3.I frutti sperati dall’assemblea del clero diocesano.

A) L’ascolto permanente e personale che precede ed accompagna le decisioni che toccano la vita del prete.

Non pensiamo che il tema dell’ascolto del clero si esaurisca nel tempo e nelle modalità di una grande assemblea. C’è un ascolto che passa nella relazione personale e non può essere mediato da grandi strumenti. Anche il sacerdote diocesano, preparato per ascoltare, ha bisogno di chi lo ascolti. A un livello profondo di accompagnamento spirituale, ma anche al livello ugualmente importante della programmazione pastorale. I grandi cambi di rinnovamento della vita diocesana in questi anni hanno toccato concretamente non solo la funzione del prete, ma anche la sua vita personale.

C’è chi ha sofferto ristrutturazioni pastorali che sono passate sopra la sua testa. C’è una grande sete di essere ascoltati e presi in considerazione dai superiori. Si cerca e si attende una possibilità di ascolto e colloquio personale. Questa è la base per una serenità anche nei momenti delicati dei cambi. É questione di rispetto e di attenzione alla persona ed è un metodo che scioglie in anticipo molti possibili elementi di crisi.

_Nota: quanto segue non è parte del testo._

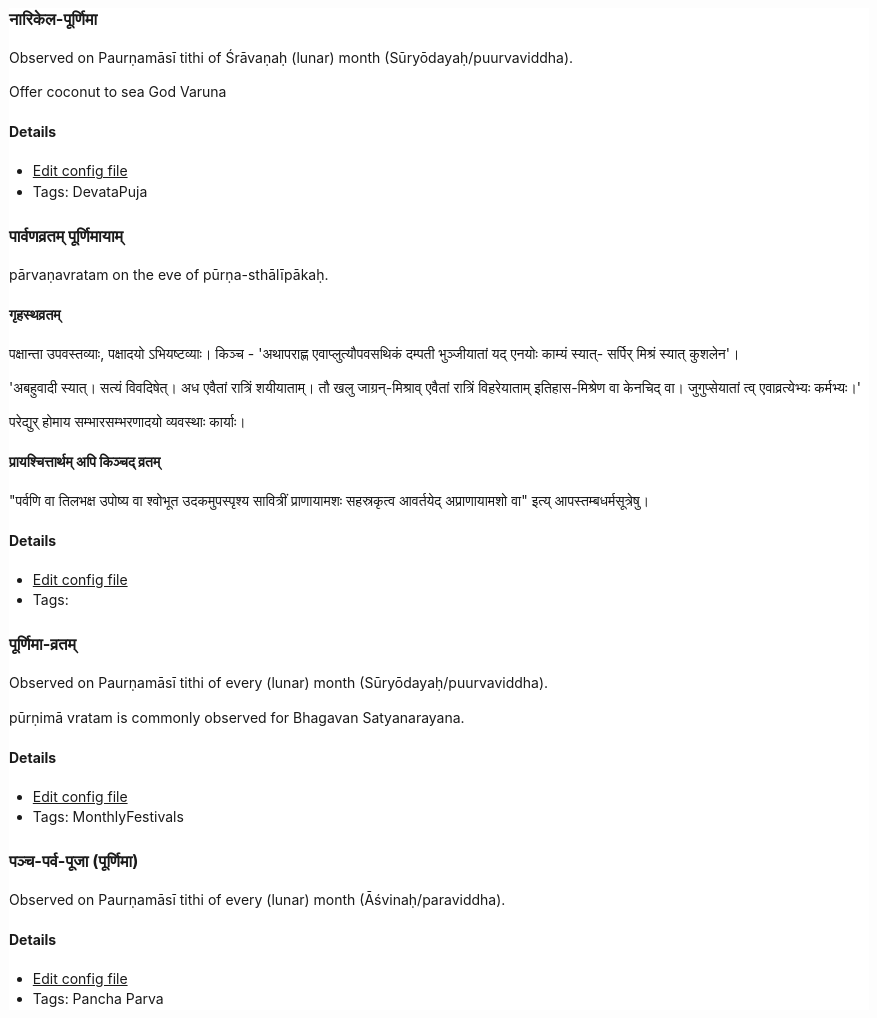 
### नारिकेल-पूर्णिमा

Observed on Paurṇamāsī tithi of Śrāvaṇaḥ (lunar) month (Sūryōdayaḥ/puurvaviddha). 

Offer coconut to sea God Varuna

#### Details
- [Edit config file](https://github.com/jyotisham/adyatithi/blob/master/general/lunar_month/tithi/05/15/nArikEla-pUrNimA.toml)
- Tags: DevataPuja


### पार्वणव्रतम् पूर्णिमायाम्



pārvaṇavratam on the eve of pūrṇa-sthālīpākaḥ.

#### गृहस्थव्रतम्
पक्षान्ता उपवस्तव्याः, पक्षादयो ऽभियष्टव्याः। किञ्च - 'अथापराह्ण एवाप्लुत्यौपवसथिकं दम्पती भुञ्जीयातां यद् एनयोः काम्यं स्यात्- सर्पिर् मिश्रं स्यात् कुशलेन'।  

'अबहुवादी स्यात्। सत्यं विवदिषेत्। अध एवैतां रात्रिं शयीयाताम्। तौ खलु जाग्रन्-मिश्राव् एवैतां रात्रिं विहरेयाताम् इतिहास-मिश्रेण वा केनचिद् वा। जुगुप्सेयातां त्व् एवाव्रत्येभ्यः कर्मभ्यः।' 

परेद्युर् होमाय सम्भारसम्भरणादयो व्यवस्थाः कार्याः।

#### प्रायश्चित्तार्थम् अपि किञ्चद् व्रतम्
"पर्वणि वा तिलभक्ष उपोष्य वा श्वोभूत उदकमुपस्पृश्य सावित्रीं प्राणायामशः सहस्रकृत्व आवर्तयेद् अप्राणायामशो वा" इत्य् आपस्तम्बधर्मसूत्रेषु।

#### Details
- [Edit config file](https://github.com/jyotisham/adyatithi/blob/master/gRhya/general/relative_event/sthAlIpAkaH_16/offset__-1/pArvaNa-vratam_15.toml)
- Tags: 


### पूर्णिमा-व्रतम्

Observed on Paurṇamāsī tithi of every (lunar) month (Sūryōdayaḥ/puurvaviddha). 

pūrṇimā vratam is commonly observed for Bhagavan Satyanarayana.

#### Details
- [Edit config file](https://github.com/jyotisham/adyatithi/blob/master/devatA/vaiShNava/lunar_month/tithi/00/15/pUrNimA~vratam.toml)
- Tags: MonthlyFestivals


### पञ्च-पर्व-पूजा (पूर्णिमा)

Observed on Paurṇamāsī tithi of every (lunar) month (Āśvinaḥ/paraviddha). 



#### Details
- [Edit config file](https://github.com/jyotisham/adyatithi/blob/master/devatA/devIparva/lunar_month/tithi/00/15/pancha-parva-2.toml)
- Tags: Pancha Parva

B) La crescita ed il rinnovamento di una disponibilità reale ad andare, partire ancora, senza timore.

La vita qui in Perù ci aiuta a semplificare un po’ tutto: esigenze, attese, fede, bisogni. Non ha tolto però quell’ansia apostolica che ci hanno dato i nostri padri…nei seminari; e questa voglia apostolica la consideriamo una delle realtà più belle ricevute da Milano e bel regalo da dare alla diocesi qui. L’idea che il tempo va sempre sfruttato per avvicinare tutti e colorare di fiducia cristiana la vita.

La missione ci ricorda che la pastorale non si rinchiude negli spazi del religioso, ma è impulso profondo e perenne a lasciarsi attrarre per Gesù là dove gli uomini amano, vivono, soffrono per condividere le loro attese e speranze profonde permettendo che la luce del vangelo le illumini.